If I should say, “My foot has slipped,”
Your loving-kindness, O Lord, will hold me up.
When my anxious thoughts multiply within me, Your consolations delight my soul. – Psalm 94:18, 19

I was reading these verses and they jumped out at me probably because that whole “anxious thoughts multiplying” thing was going on in my heart and mind. I do confess that I like math but not when it comes to the area of anxious thoughts. Why does it have to be multiplication?? Adding would be bad enough.

“My foot has slipped.” – Yes, and keeps slipping. I feel like I am losing ground rather than gaining. This can happen with a lot of things but right now it’s just details of upcoming events. Like a car tire spinning in mud and digging a deeper hole, I sometimes need to stop running faster and just focus on God. He is the one I need. He knows my need.

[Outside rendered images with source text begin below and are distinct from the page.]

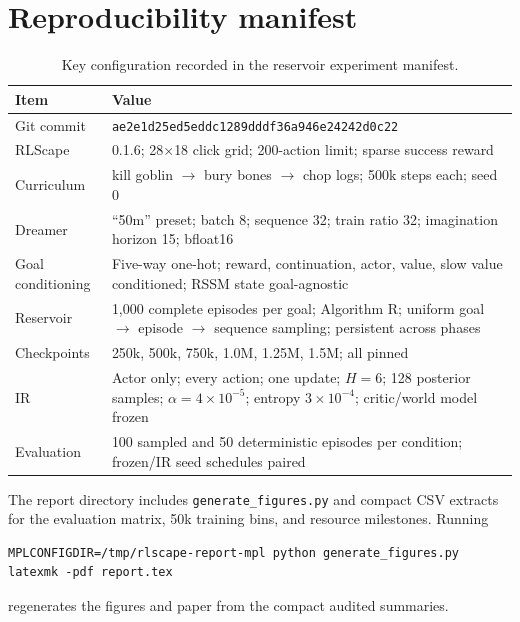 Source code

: \documentclass[10pt]{article}
\begin{document}
\section{Reproducibility manifest}

\begin{table}[H]
\centering
\small
\caption{Key configuration recorded in the reservoir experiment manifest.}
\begin{tabular}{>{\raggedright\arraybackslash}p{.28\linewidth}p{.62\linewidth}}
\toprule
Item & Value \\
\midrule
Git commit & \texttt{ae2e1d25ed5eddc1289dddf36a946e24242d0c22} \\
RLScape & 0.1.6; 28$\times$18 click grid; 200-action limit; sparse success reward \\
Curriculum & kill goblin $\rightarrow$ bury bones $\rightarrow$ chop logs; 500k steps each; seed 0 \\
Dreamer & ``50m'' preset; batch 8; sequence 32; train ratio 32; imagination horizon 15; bfloat16 \\
Goal conditioning & Five-way one-hot; reward, continuation, actor, value, slow value conditioned; RSSM state goal-agnostic \\
Reservoir & 1,000 complete episodes per goal; Algorithm R; uniform goal $\rightarrow$ episode $\rightarrow$ sequence sampling; persistent across phases \\
Checkpoints & 250k, 500k, 750k, 1.0M, 1.25M, 1.5M; all pinned \\
IR & Actor only; every action; one update; $H=6$; 128 posterior samples; $\alpha=4\times10^{-5}$; entropy $3\times10^{-4}$; critic/world model frozen \\
Evaluation & 100 sampled and 50 deterministic episodes per condition; frozen/IR seed schedules paired \\
\bottomrule
\end{tabular}
\end{table}

The report directory includes \texttt{generate\_figures.py} and compact CSV extracts for the evaluation matrix, 50k training bins, and resource milestones. Running
\begin{verbatim}
MPLCONFIGDIR=/tmp/rlscape-report-mpl python generate_figures.py
latexmk -pdf report.tex
\end{verbatim}
regenerates the figures and paper from the compact audited summaries.



\end{document}

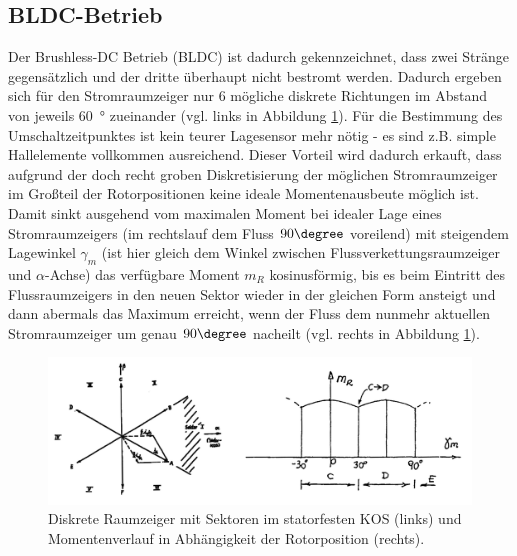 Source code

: \clearpage
\subsection{BLDC-Betrieb}
Der Brushless-DC Betrieb (BLDC) ist dadurch gekennzeichnet, dass zwei Stränge gegensätzlich und der dritte überhaupt nicht bestromt werden. Dadurch ergeben sich für den Stromraumzeiger nur 6 mögliche diskrete Richtungen im Abstand von jeweils \SI{60}{\degree} zueinander (vgl. links in Abbildung \ref{fig:bldc_schema}). Für die Bestimmung des Umschaltzeitpunktes ist kein teurer Lagesensor mehr nötig - es sind z.B. simple Hallelemente vollkommen ausreichend. Dieser Vorteil wird dadurch erkauft, dass aufgrund der doch recht groben Diskretisierung der möglichen Stromraumzeiger im Großteil der Rotorpositionen keine ideale Momentenausbeute möglich ist. Damit sinkt ausgehend vom maximalen Moment bei idealer Lage eines Stromraumzeigers (im rechtslauf dem Fluss $90\degree$ voreilend) mit steigendem Lagewinkel $\gamma_m$ (ist hier gleich dem Winkel zwischen Flussverkettungsraumzeiger und $\alpha$-Achse) das verfügbare Moment $m_R$ kosinusförmig, bis es beim Eintritt des Flussraumzeigers in den neuen Sektor wieder in der gleichen Form ansteigt und dann abermals das Maximum erreicht, wenn der Fluss dem nunmehr aktuellen Stromraumzeiger um genau $90\degree$ nacheilt (vgl. rechts in Abbildung \ref{fig:bldc_schema}).  

\begin{figure}[h!]
    \centering
    \includegraphics[scale=0.55]{2/BLDC.png}
    \caption{Diskrete Raumzeiger mit Sektoren im statorfesten KOS (links) und Momentenverlauf in Abhängigkeit der Rotorposition (rechts).}
    \label{fig:bldc_schema}
\end{figure}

“Your loving-kindness, O Lord, will hold me up.” Notice that it doesn’t say that I have to hold myself up. I can’t and the sooner I realize that the better. Also He doesn’t feel disappointed that I can’t do it all myself.

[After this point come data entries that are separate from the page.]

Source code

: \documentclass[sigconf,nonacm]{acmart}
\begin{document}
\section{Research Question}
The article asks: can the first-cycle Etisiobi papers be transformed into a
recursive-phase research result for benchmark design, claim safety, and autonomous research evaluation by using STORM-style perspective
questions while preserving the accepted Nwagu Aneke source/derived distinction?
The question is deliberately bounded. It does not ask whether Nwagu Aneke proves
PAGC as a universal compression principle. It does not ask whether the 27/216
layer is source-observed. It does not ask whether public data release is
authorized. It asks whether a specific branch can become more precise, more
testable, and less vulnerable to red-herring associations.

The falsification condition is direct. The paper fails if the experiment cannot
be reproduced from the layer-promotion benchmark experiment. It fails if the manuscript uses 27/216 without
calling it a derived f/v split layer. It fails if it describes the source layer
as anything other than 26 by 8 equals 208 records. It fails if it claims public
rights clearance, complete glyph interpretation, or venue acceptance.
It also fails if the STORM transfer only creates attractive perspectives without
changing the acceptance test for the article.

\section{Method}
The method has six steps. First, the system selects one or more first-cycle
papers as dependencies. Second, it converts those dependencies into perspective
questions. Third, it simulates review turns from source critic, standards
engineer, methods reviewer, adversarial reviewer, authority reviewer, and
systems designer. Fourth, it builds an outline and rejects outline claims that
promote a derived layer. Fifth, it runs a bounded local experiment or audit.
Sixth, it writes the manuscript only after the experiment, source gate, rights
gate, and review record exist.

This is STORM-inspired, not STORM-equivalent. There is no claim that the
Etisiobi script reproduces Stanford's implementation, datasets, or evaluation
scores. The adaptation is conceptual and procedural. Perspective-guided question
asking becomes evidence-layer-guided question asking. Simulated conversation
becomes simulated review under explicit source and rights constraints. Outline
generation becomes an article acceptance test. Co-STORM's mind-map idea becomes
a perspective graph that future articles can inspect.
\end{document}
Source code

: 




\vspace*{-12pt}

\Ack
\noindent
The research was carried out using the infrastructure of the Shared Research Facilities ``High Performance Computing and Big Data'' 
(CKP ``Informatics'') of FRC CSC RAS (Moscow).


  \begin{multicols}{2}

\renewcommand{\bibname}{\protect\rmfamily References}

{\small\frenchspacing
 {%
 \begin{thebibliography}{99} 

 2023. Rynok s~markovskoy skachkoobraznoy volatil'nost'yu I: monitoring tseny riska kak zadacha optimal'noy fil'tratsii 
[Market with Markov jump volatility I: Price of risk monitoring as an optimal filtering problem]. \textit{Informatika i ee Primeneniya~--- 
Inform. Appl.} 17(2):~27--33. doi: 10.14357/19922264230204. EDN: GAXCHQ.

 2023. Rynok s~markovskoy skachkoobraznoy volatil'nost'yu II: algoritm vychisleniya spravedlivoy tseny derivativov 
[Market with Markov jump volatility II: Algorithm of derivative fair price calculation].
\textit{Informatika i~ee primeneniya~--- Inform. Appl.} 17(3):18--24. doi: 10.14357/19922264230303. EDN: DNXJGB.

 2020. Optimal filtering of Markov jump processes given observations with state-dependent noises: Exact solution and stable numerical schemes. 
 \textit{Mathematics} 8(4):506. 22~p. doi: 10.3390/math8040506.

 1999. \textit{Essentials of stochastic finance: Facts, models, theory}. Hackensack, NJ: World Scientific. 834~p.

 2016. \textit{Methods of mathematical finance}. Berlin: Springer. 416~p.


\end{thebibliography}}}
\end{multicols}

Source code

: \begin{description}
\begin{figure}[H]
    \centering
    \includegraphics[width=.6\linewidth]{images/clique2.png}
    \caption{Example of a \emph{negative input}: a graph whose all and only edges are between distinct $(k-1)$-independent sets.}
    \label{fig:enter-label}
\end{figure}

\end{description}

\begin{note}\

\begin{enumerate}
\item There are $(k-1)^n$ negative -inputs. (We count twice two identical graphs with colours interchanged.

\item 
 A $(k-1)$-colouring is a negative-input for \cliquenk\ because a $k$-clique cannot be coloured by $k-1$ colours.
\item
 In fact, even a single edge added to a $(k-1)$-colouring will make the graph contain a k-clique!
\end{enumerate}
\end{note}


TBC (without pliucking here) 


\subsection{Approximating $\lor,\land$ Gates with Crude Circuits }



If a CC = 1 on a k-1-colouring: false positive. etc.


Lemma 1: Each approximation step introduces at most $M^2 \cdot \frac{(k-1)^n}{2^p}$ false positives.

“Your consolations delight my soul.” I looked up the definition of “console”. It means “to alleviate grief, sense of loss or trouble of” and the synonyms are: assure, cheer, comfort, reassure, solace, soothe. God has a way of bringing something or someone that soothes the difficulty. Maybe it’s a verse about hope or endurance. Maybe it’s an encouraging word from a friend. Maybe someone jumps in to help. I like to think that God knows how to do the division to undo the multiplication. And when I see my anxious opportunities cut down to size, it brings delight and relief. I cannot produce peace and joy in an empty soul. It has to come from outside of me and God says He is the source. In John 14:27, Jesus says, “Peace I leave with you, My peace I give to you….”

The key to this is letting God help me. I can be the stubborn toddler who says, “I do it myself!” The results are disastrous, as you might imagine. Oswald Chambers puts it this way: (August 26)

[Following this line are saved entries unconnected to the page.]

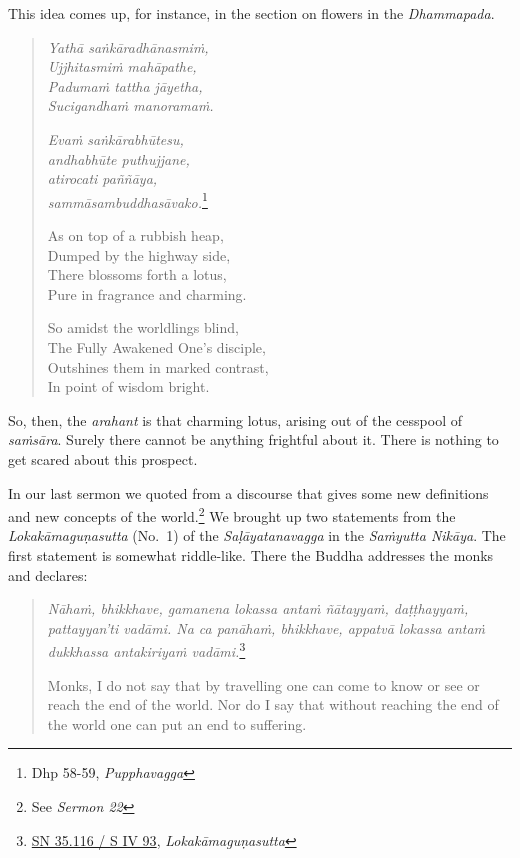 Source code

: This idea comes up, for instance, in the section on flowers in the \emph{Dhammapada}.

\clearpage

\begin{quote}
\emph{Yathā saṅkāradhānasmiṁ,}\\
\emph{Ujjhitasmiṁ mahāpathe,}\\
\emph{Padumaṁ tattha jāyetha,}\\
\emph{Sucigandhaṁ manoramaṁ.}

\emph{Evaṁ saṅkārabhūtesu,}\\
\emph{andhabhūte puthujjane,}\\
\emph{atirocati paññāya,}\\
\emph{sammāsambuddhasāvako.}\footnote{Dhp 58-59, \emph{Pupphavagga}}

As on top of a rubbish heap,\\
Dumped by the highway side,\\
There blossoms forth a lotus,\\
Pure in fragrance and charming.

So amidst the worldlings blind,\\
The Fully Awakened One's disciple,\\
Outshines them in marked contrast,\\
In point of wisdom bright.
\end{quote}

So, then, the \emph{arahant} is that charming lotus, arising out of the cesspool of \emph{saṁsāra}. Surely there cannot be anything frightful about it. There is nothing to get scared about this prospect.

In our last sermon we quoted from a discourse that gives some new definitions and new concepts of the world.\footnote{See \emph{Sermon 22}} We brought up two statements from the \emph{Lokakāmaguṇasutta} (No.~1) of the \emph{Saḷāyatanavagga} in the \emph{Saṁyutta Nikāya}. The first statement is somewhat riddle-like. There the Buddha addresses the monks and declares:

\begin{quote}
\emph{Nāhaṁ, bhikkhave, gamanena lokassa antaṁ ñātayyaṁ, daṭṭhayyaṁ, pattayyan'ti vadāmi. Na ca panāhaṁ, bhikkhave, appatvā lokassa antaṁ dukkhassa antakiriyaṁ vadāmi.}\footnote{\href{https://suttacentral.net/sn35.116/pli/ms}{SN 35.116 / S IV 93}, \emph{Lokakāmaguṇasutta}}

Monks, I do not say that by travelling one can come to know or see or reach the end of the world. Nor do I say that without reaching the end of the world one can put an end to suffering.
\end{quote}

Are you painfully disturbed just now, distracted by the waves and billows of God’s providential permission, and having, as it were, turned over the boulders of your belief, are you still finding no well of peace or joy or comfort; is all barren? Then look up and receive the undisturbedness of the Lord Jesus. Reflected peace is the proof that you are right with God because you are at liberty to turn your mind to Him. If you are not right with God, you can never turn your mind anywhere but on yourself. If you allow anything to hide the face of Jesus Christ from you, you are either disturbed or you have a false security.

Are you looking unto Jesus now, in the immediate matter that is pressing and receiving from Him peace? If so, He will be a gracious benediction of peace in and through you. But if you try to worry it out, you obliterate Him and deserve all you get. We get disturbed because we have not been considering Him. When one confers with Jesus Christ the perplexity goes, because He has no perplexity, and our only concern is to abide in Him. Lay it all out before Him, and in the face of difficulty, bereavement and sorrow, hear Him say — “Let not your heart be troubled.”

(Chambers, Oswald. My Utmost for His Highest: Selections for the Year. Westwood, NJ. Barbour and Company, Inc.)